Monday, February 16, 2009

Augustus Rose


I just got off the phone with Sam. It was a nice phone call, lasting about 40 minutes. We don't talk to each other very often. She was my best friend all through high school, and even after we graduated and I hung around Oxnard while she got married and had a baby. We were still really good friends even after our lives took such different directions. The last time I saw her was in August when I went home for a week or two and spent a few days with her and her family in San Diego. Her daughter, August, was almost a year and a half old at that time. I hadn't seen her since she was like, 9 months. She grows so fast! I remember when Sam told me that she took her first steps. It made me want to cry. Now that August is almost two, she's talking. When Sam first told me that August said her first word, I denied that it ever happened. She mailed me a list of about 20 words that August can say, and still I was in denial. Today while talking to Sam I could hear August in the background. "Who's that?". "It's Auntie JessJess!".
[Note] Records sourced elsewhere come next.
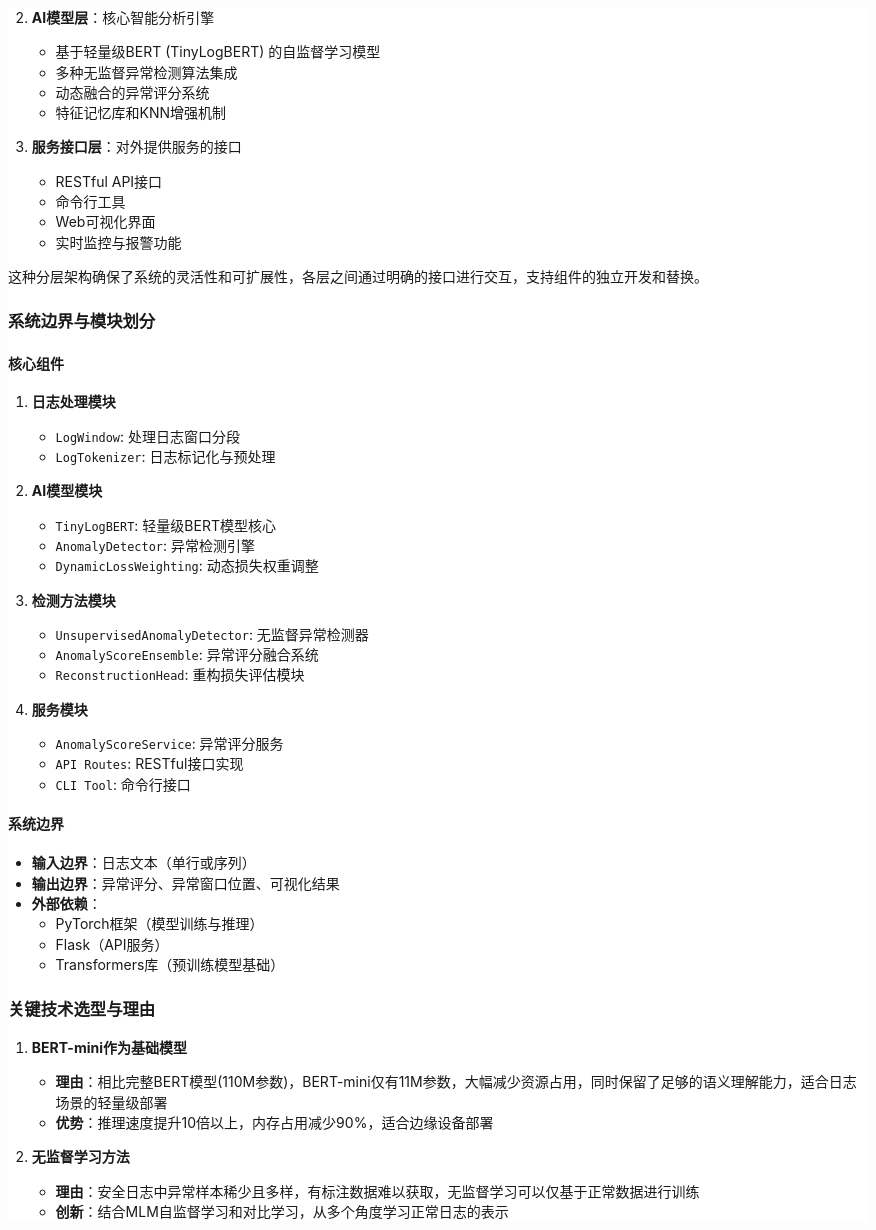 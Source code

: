 2. **AI模型层**：核心智能分析引擎
   - 基于轻量级BERT (TinyLogBERT) 的自监督学习模型
   - 多种无监督异常检测算法集成
   - 动态融合的异常评分系统
   - 特征记忆库和KNN增强机制

3. **服务接口层**：对外提供服务的接口
   - RESTful API接口
   - 命令行工具
   - Web可视化界面
   - 实时监控与报警功能

这种分层架构确保了系统的灵活性和可扩展性，各层之间通过明确的接口进行交互，支持组件的独立开发和替换。

### 系统边界与模块划分

#### 核心组件

1. **日志处理模块**
   - `LogWindow`: 处理日志窗口分段
   - `LogTokenizer`: 日志标记化与预处理

2. **AI模型模块**
   - `TinyLogBERT`: 轻量级BERT模型核心
   - `AnomalyDetector`: 异常检测引擎
   - `DynamicLossWeighting`: 动态损失权重调整

3. **检测方法模块**
   - `UnsupervisedAnomalyDetector`: 无监督异常检测器
   - `AnomalyScoreEnsemble`: 异常评分融合系统
   - `ReconstructionHead`: 重构损失评估模块

4. **服务模块**
   - `AnomalyScoreService`: 异常评分服务
   - `API Routes`: RESTful接口实现
   - `CLI Tool`: 命令行接口

#### 系统边界

- **输入边界**：日志文本（单行或序列）
- **输出边界**：异常评分、异常窗口位置、可视化结果
- **外部依赖**：
  - PyTorch框架（模型训练与推理）
  - Flask（API服务）
  - Transformers库（预训练模型基础）

### 关键技术选型与理由

1. **BERT-mini作为基础模型**
   - **理由**：相比完整BERT模型(110M参数)，BERT-mini仅有11M参数，大幅减少资源占用，同时保留了足够的语义理解能力，适合日志场景的轻量级部署
   - **优势**：推理速度提升10倍以上，内存占用减少90%，适合边缘设备部署

2. **无监督学习方法**
   - **理由**：安全日志中异常样本稀少且多样，有标注数据难以获取，无监督学习可以仅基于正常数据进行训练
   - **创新**：结合MLM自监督学习和对比学习，从多个角度学习正常日志的表示
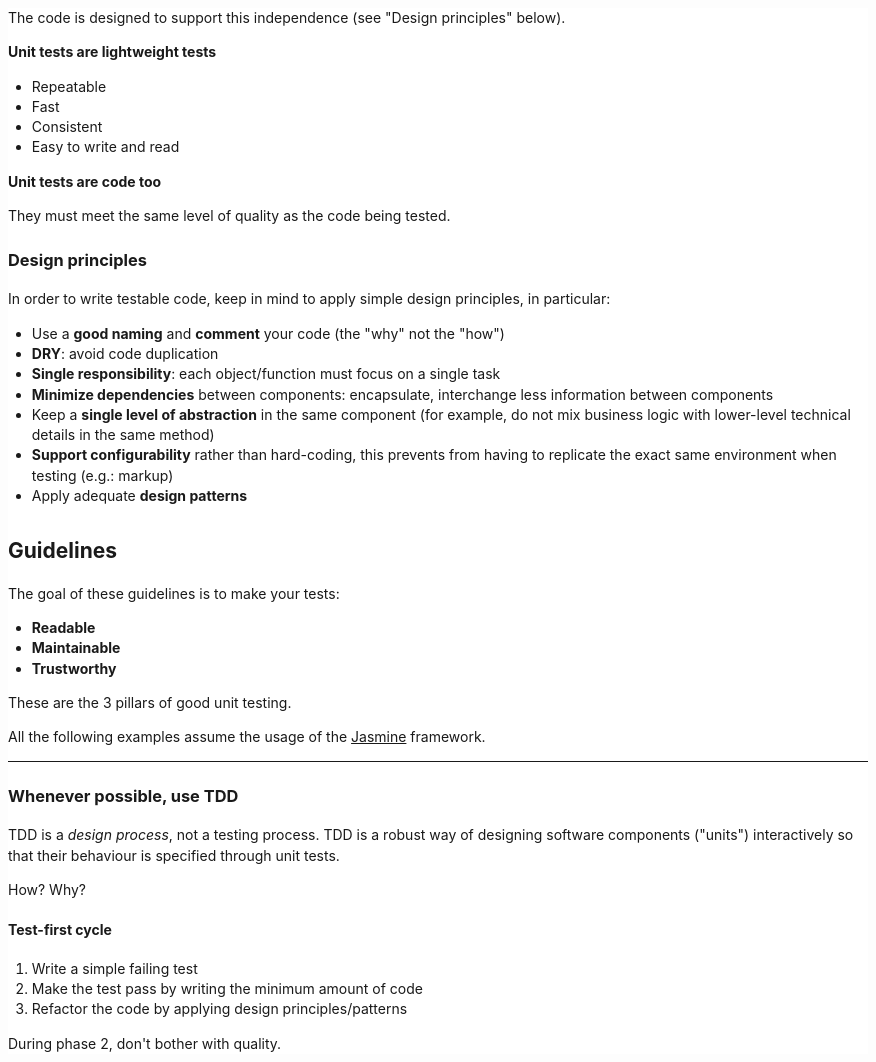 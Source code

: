 The code is designed to support this independence (see "Design principles" below).

**Unit tests are lightweight tests**

+ Repeatable
+ Fast
+ Consistent
+ Easy to write and read

**Unit tests are code too**

They must meet the same level of quality as the code being tested.

### Design principles

In order to write testable code, keep in mind to apply simple design principles, in particular:

+ Use a **good naming** and **comment** your code (the "why" not the "how")
+ **DRY**: avoid code duplication
+ **Single responsibility**: each object/function must focus on a single task
+ **Minimize dependencies** between components: encapsulate, interchange less information between components
+ Keep a **single level of abstraction** in the same component (for example, do not mix business logic with lower-level technical details in the same method)
+ **Support configurability** rather than hard-coding, this prevents from having to replicate the exact same environment when testing (e.g.: markup)
+ Apply adequate **design patterns**

## Guidelines

The goal of these guidelines is to make your tests:

+ **Readable**
+ **Maintainable**
+ **Trustworthy**

These are the 3 pillars of good unit testing.

All the following examples assume the usage of the [Jasmine](http://jasmine.github.io) framework.

---------------------------------------

### Whenever possible, use TDD

TDD is a _design process_, not a testing process. TDD is a robust way of designing software components ("units") interactively so that their behaviour is specified through unit tests.

How? Why?

#### Test-first cycle

1. Write a simple failing test
2. Make the test pass by writing the minimum amount of code
3. Refactor the code by applying design principles/patterns

During phase 2, don't bother with quality.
It makes me so sad that August is growing up and that I don't get to see it. I guess that I was disillusioned enough to believe that Sam and I would get married around the same time, that we'd have babies at the same time and live close enough to visit frequently. But I guess life doesn't turn out how you expect it to. It's just hard to know that although Sam talks about me in front of August, and that she understands that there is an Auntie JessJess, that she doesn't actually know who I am. She could see a picture of me and have no idea that the person in the photo is Auntie JessJess.

Hearing her say "apple" was hard. I wish that I were close enough to watch her grow up. I wish that I could be the aunt always around to spoil her.

It's ridiculous because I'm so happy with my life and completely content, and then I hear August talk and it's hard. It's really hard. It's easy for me to be away from my family and even from my really good friends: Ashley, Eugene, Camille, the mission boys, even Sam. But I wish that I could have August around.